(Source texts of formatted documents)

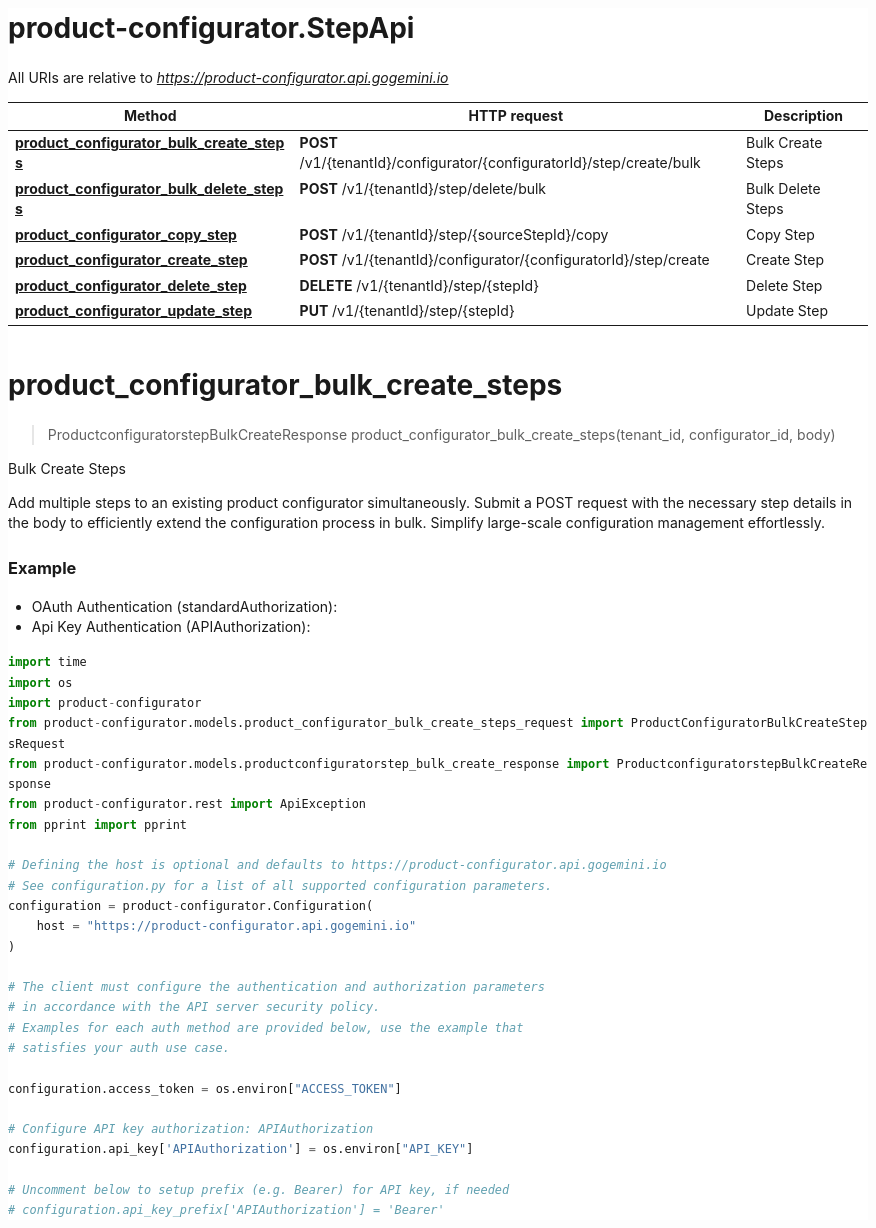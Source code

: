 # product-configurator.StepApi

All URIs are relative to *https://product-configurator.api.gogemini.io*

Method | HTTP request | Description
------------- | ------------- | -------------
[**product_configurator_bulk_create_steps**](StepApi.md#product_configurator_bulk_create_steps) | **POST** /v1/{tenantId}/configurator/{configuratorId}/step/create/bulk | Bulk Create Steps
[**product_configurator_bulk_delete_steps**](StepApi.md#product_configurator_bulk_delete_steps) | **POST** /v1/{tenantId}/step/delete/bulk | Bulk Delete Steps
[**product_configurator_copy_step**](StepApi.md#product_configurator_copy_step) | **POST** /v1/{tenantId}/step/{sourceStepId}/copy | Copy Step
[**product_configurator_create_step**](StepApi.md#product_configurator_create_step) | **POST** /v1/{tenantId}/configurator/{configuratorId}/step/create | Create Step
[**product_configurator_delete_step**](StepApi.md#product_configurator_delete_step) | **DELETE** /v1/{tenantId}/step/{stepId} | Delete Step
[**product_configurator_update_step**](StepApi.md#product_configurator_update_step) | **PUT** /v1/{tenantId}/step/{stepId} | Update Step


# **product_configurator_bulk_create_steps**
> ProductconfiguratorstepBulkCreateResponse product_configurator_bulk_create_steps(tenant_id, configurator_id, body)

Bulk Create Steps

Add multiple steps to an existing product configurator simultaneously. Submit a POST request with the necessary step details in the body to efficiently extend the configuration process in bulk. Simplify large-scale configuration management effortlessly.

### Example

* OAuth Authentication (standardAuthorization):
* Api Key Authentication (APIAuthorization):

```python
import time
import os
import product-configurator
from product-configurator.models.product_configurator_bulk_create_steps_request import ProductConfiguratorBulkCreateStepsRequest
from product-configurator.models.productconfiguratorstep_bulk_create_response import ProductconfiguratorstepBulkCreateResponse
from product-configurator.rest import ApiException
from pprint import pprint

# Defining the host is optional and defaults to https://product-configurator.api.gogemini.io
# See configuration.py for a list of all supported configuration parameters.
configuration = product-configurator.Configuration(
    host = "https://product-configurator.api.gogemini.io"
)

# The client must configure the authentication and authorization parameters
# in accordance with the API server security policy.
# Examples for each auth method are provided below, use the example that
# satisfies your auth use case.

configuration.access_token = os.environ["ACCESS_TOKEN"]

# Configure API key authorization: APIAuthorization
configuration.api_key['APIAuthorization'] = os.environ["API_KEY"]

# Uncomment below to setup prefix (e.g. Bearer) for API key, if needed
# configuration.api_key_prefix['APIAuthorization'] = 'Bearer'
```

What is expected:
Without including any pictures, reproduce the data exactly.

Task answer:
Source code

: # product-configurator.StepApi

All URIs are relative to *https://product-configurator.api.gogemini.io*

Method | HTTP request | Description
------------- | ------------- | -------------
[**product_configurator_bulk_create_steps**](StepApi.md#product_configurator_bulk_create_steps) | **POST** /v1/{tenantId}/configurator/{configuratorId}/step/create/bulk | Bulk Create Steps
[**product_configurator_bulk_delete_steps**](StepApi.md#product_configurator_bulk_delete_steps) | **POST** /v1/{tenantId}/step/delete/bulk | Bulk Delete Steps
[**product_configurator_copy_step**](StepApi.md#product_configurator_copy_step) | **POST** /v1/{tenantId}/step/{sourceStepId}/copy | Copy Step
[**product_configurator_create_step**](StepApi.md#product_configurator_create_step) | **POST** /v1/{tenantId}/configurator/{configuratorId}/step/create | Create Step
[**product_configurator_delete_step**](StepApi.md#product_configurator_delete_step) | **DELETE** /v1/{tenantId}/step/{stepId} | Delete Step
[**product_configurator_update_step**](StepApi.md#product_configurator_update_step) | **PUT** /v1/{tenantId}/step/{stepId} | Update Step


# **product_configurator_bulk_create_steps**
> ProductconfiguratorstepBulkCreateResponse product_configurator_bulk_create_steps(tenant_id, configurator_id, body)

Bulk Create Steps

Add multiple steps to an existing product configurator simultaneously. Submit a POST request with the necessary step details in the body to efficiently extend the configuration process in bulk. Simplify large-scale configuration management effortlessly.

### Example

* OAuth Authentication (standardAuthorization):
* Api Key Authentication (APIAuthorization):

```python
import time
import os
import product-configurator
from product-configurator.models.product_configurator_bulk_create_steps_request import ProductConfiguratorBulkCreateStepsRequest
from product-configurator.models.productconfiguratorstep_bulk_create_response import ProductconfiguratorstepBulkCreateResponse
from product-configurator.rest import ApiException
from pprint import pprint

# Defining the host is optional and defaults to https://product-configurator.api.gogemini.io
# See configuration.py for a list of all supported configuration parameters.
configuration = product-configurator.Configuration(
    host = "https://product-configurator.api.gogemini.io"
)

# The client must configure the authentication and authorization parameters
# in accordance with the API server security policy.
# Examples for each auth method are provided below, use the example that
# satisfies your auth use case.

configuration.access_token = os.environ["ACCESS_TOKEN"]

# Configure API key authorization: APIAuthorization
configuration.api_key['APIAuthorization'] = os.environ["API_KEY"]

# Uncomment below to setup prefix (e.g. Bearer) for API key, if needed
# configuration.api_key_prefix['APIAuthorization'] = 'Bearer'
```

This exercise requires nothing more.